Dean finished her manifesto with these words:
A definitive study of Anglo-Norman language, literature, and ideas in western culture is still some way off. Here is a field for many workers and a training-ground for rising scholars who should go on, from their philological, paleographical, and literary grounding, to make critical evaluations and eventually to compose the larger interpretations for non-specialists which are now recognized as part of the role of scholars.
Indeed, she made such a vast undertaking more feasible for many Anglo Norman scholars through her life's work, Anglo-Norman Literature: A Guide to Texts and Manuscripts, compiled with the collaboration of Maureen Boulton and published by the Anglo-Norman Text Society.

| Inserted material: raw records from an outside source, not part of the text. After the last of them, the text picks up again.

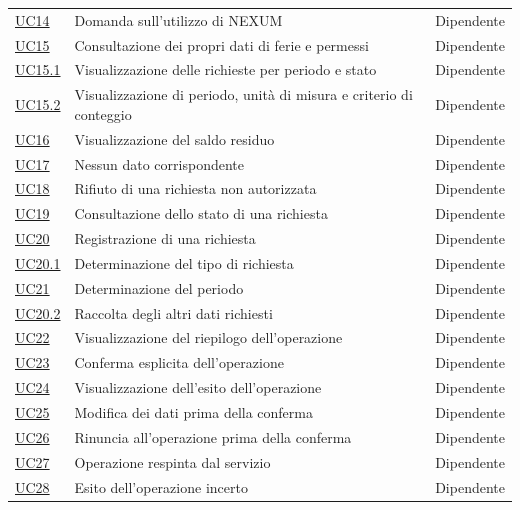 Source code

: \documentclass[documento]{gpt}
\begin{document}
{\begin{longtable}{@{}p{1.9cm}>{\raggedright\arraybackslash}p{8.7cm}>{\raggedright\arraybackslash}p{4.2cm}@{}}
\hyperref[uc:prodotto]{UC14} & Domanda sull'utilizzo di NEXUM & Dipendente \\
\hyperref[uc:dati]{UC15} & Consultazione dei propri dati di ferie e permessi & Dipendente \\
\hspace{1em}\hyperref[uc:dati_riep]{UC15.1} & Visualizzazione delle richieste per periodo e stato & Dipendente \\
\hspace{1em}\hyperref[uc:dati_criteri]{UC15.2} & Visualizzazione di periodo, unità di misura e criterio di conteggio & Dipendente \\
\hyperref[uc:saldo]{UC16} & Visualizzazione del saldo residuo & Dipendente \\
\hyperref[uc:nessun_dato]{UC17} & Nessun dato corrispondente & Dipendente \\
\hyperref[uc:non_aut]{UC18} & Rifiuto di una richiesta non autorizzata & Dipendente \\
\hyperref[uc:stato_rich]{UC19} & Consultazione dello stato di una richiesta & Dipendente \\
\hyperref[uc:registra]{UC20} & Registrazione di una richiesta & Dipendente \\
\hspace{1em}\hyperref[uc:reg_tipo]{UC20.1} & Determinazione del tipo di richiesta & Dipendente \\
\hyperref[uc:periodo]{UC21} & Determinazione del periodo & Dipendente \\
\hspace{1em}\hyperref[uc:reg_campi]{UC20.2} & Raccolta degli altri dati richiesti & Dipendente \\
\hyperref[uc:op_riep]{UC22} & Visualizzazione del riepilogo dell'operazione & Dipendente \\
\hyperref[uc:op_conf]{UC23} & Conferma esplicita dell'operazione & Dipendente \\
\hyperref[uc:op_esito]{UC24} & Visualizzazione dell'esito dell'operazione & Dipendente \\
\hyperref[uc:op_modifica]{UC25} & Modifica dei dati prima della conferma & Dipendente \\
\hyperref[uc:op_rinuncia]{UC26} & Rinuncia all'operazione prima della conferma & Dipendente \\
\hyperref[uc:op_rifiuto]{UC27} & Operazione respinta dal servizio & Dipendente \\
\hyperref[uc:op_incerto]{UC28} & Esito dell'operazione incerto & Dipendente \\

\end{longtable}}
\end{document}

Dean's Guide has been referred to as an 'indispensable catalogue of manuscripts of Anglo-Norman literary texts and manuscripts'. This work was based on an earlier survey of manuscripts undertaken by Johan Vising, a copy of which was given to Dean by a fellow medievalist during her years of study at Oxford. Dean herself writes that with this volume in hand, she began to explore manuscripts, library catalogues, and bibliographies with a view to updating Vising's work. Dean's survey, which came to be known as the 'new Vising', attracted the attention of scholars on five continents, many of whom contributed to its growth and development. This collaborative effort, coordinated by Dean, in actuality greatly surpassed the efforts of Vising. Anglo-Norman Literature: A Guide to Texts and Manuscripts catalogues close to 1,000 texts, over 500 more than are recorded in Vising, and the number of manuscripts in which they are found exceeds 1,100, whilst Vising only lists 419. The colossal advance to scholarship represented by the volume was awarded by the Prix Chavée by the Académie des Inscriptions et Belles Lettres in 2001.

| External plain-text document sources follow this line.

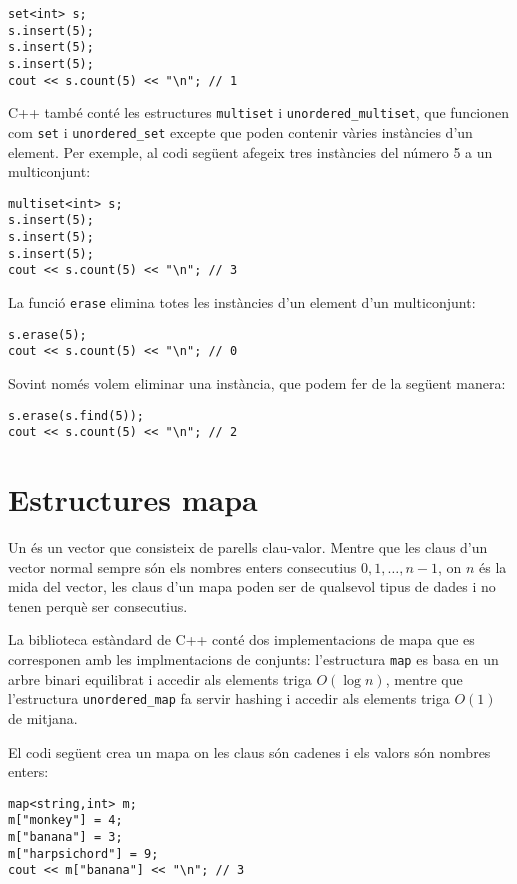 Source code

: \begin{lstlisting}
set<int> s;
s.insert(5);
s.insert(5);
s.insert(5);
cout << s.count(5) << "\n"; // 1
\end{lstlisting}

C++ també conté les estructures
\texttt{multiset} i \texttt{unordered\_multiset},
que funcionen com \texttt{set}
i \texttt{unordered\_set}
excepte que poden contenir vàries instàncies d'un element.
Per exemple, al codi següent afegeix tres instàncies
del número 5 a un multiconjunt:

\begin{lstlisting}
multiset<int> s;
s.insert(5);
s.insert(5);
s.insert(5);
cout << s.count(5) << "\n"; // 3
\end{lstlisting}
La funció \texttt{erase} elimina
totes les instàncies d'un element
d'un multiconjunt:
\begin{lstlisting}
s.erase(5);
cout << s.count(5) << "\n"; // 0
\end{lstlisting}
Sovint només volem eliminar una instància,
que podem fer de la següent manera:
\begin{lstlisting}
s.erase(s.find(5));
cout << s.count(5) << "\n"; // 2
\end{lstlisting}

\section{Estructures mapa}


Un  és un vector que consisteix
de parells clau-valor.
Mentre que les claus d'un vector normal sempre
són els nombres enters consecutius $0,1,\ldots,n-1$,
on $n$ és la mida del vector,
les claus d'un mapa poden ser de qualsevol tipus de dades i
no tenen perquè ser consecutius.

La biblioteca estàndard de C++ conté dos implementacions
de mapa que es corresponen amb les implmentacions de
conjunts: l'estructura
\texttt{map} es basa en un arbre binari
equilibrat i accedir als elements triga $O(\log n)$,
mentre que l'estructura
\texttt{unordered\_map} fa servir hashing
i accedir als elements triga $O(1)$ de mitjana.

El codi següent crea un mapa
on les claus són cadenes i els valors són nombres enters:

\begin{lstlisting}
map<string,int> m;
m["monkey"] = 4;
m["banana"] = 3;
m["harpsichord"] = 9;
cout << m["banana"] << "\n"; // 3
\end{lstlisting}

Dean's Guide has been described as 'a substantial addition to knowledge [...] simply irreplaceable'. Elsewhere, the extraordinary effort behind Dean's scholarly contribution has also been highlighted:

 ‘In another environment, this book might have issued from the collaborative work of a large industrious committee: it is in fact a testament to the life-long passion of a nonagenarian, a work that should take its rightful place as a monument of national culture [...] This is truly a monumentum aere perennius for Ruth J. Dean, who devoted more than seventy years to it before her death at the age of ninety-nine. It is also a monument to her surviving collaborator, Maureen B. Boulton, and a great gift to the rest of us.’

It has, since publication, become the standard reference work in Anglo Norman studies.

== Select bibliography ==
- Dean, Ruth J. 'A Fair Field Needing Folk: Anglo-Norman', PMLA, Vol. 69, No. 4 (Sep., 1954), pp. 965–978
- Editor with M. Dominica Legge. The Rule of Saint Benedict: A Norman Prose Version. Medium Aevum Monographs, 7. Oxford: Basil Blackwell, 1964.
- Dean, Ruth J.. “The fair field of Anglo-Norman: recent cultivation.” Medievalia et humanistica, n.s., vol. 3, 1972, pp. 279–297.
- Dean, Ruth J. ‘Nicholas Trevet, historian.’, in Medieval Learning and Literature: Essays presented to Richard William Hunt., ed. by J.J.G. Alexander and M.T. Gibson (Oxford: Clarendon Press, 1976), pp. 328–352.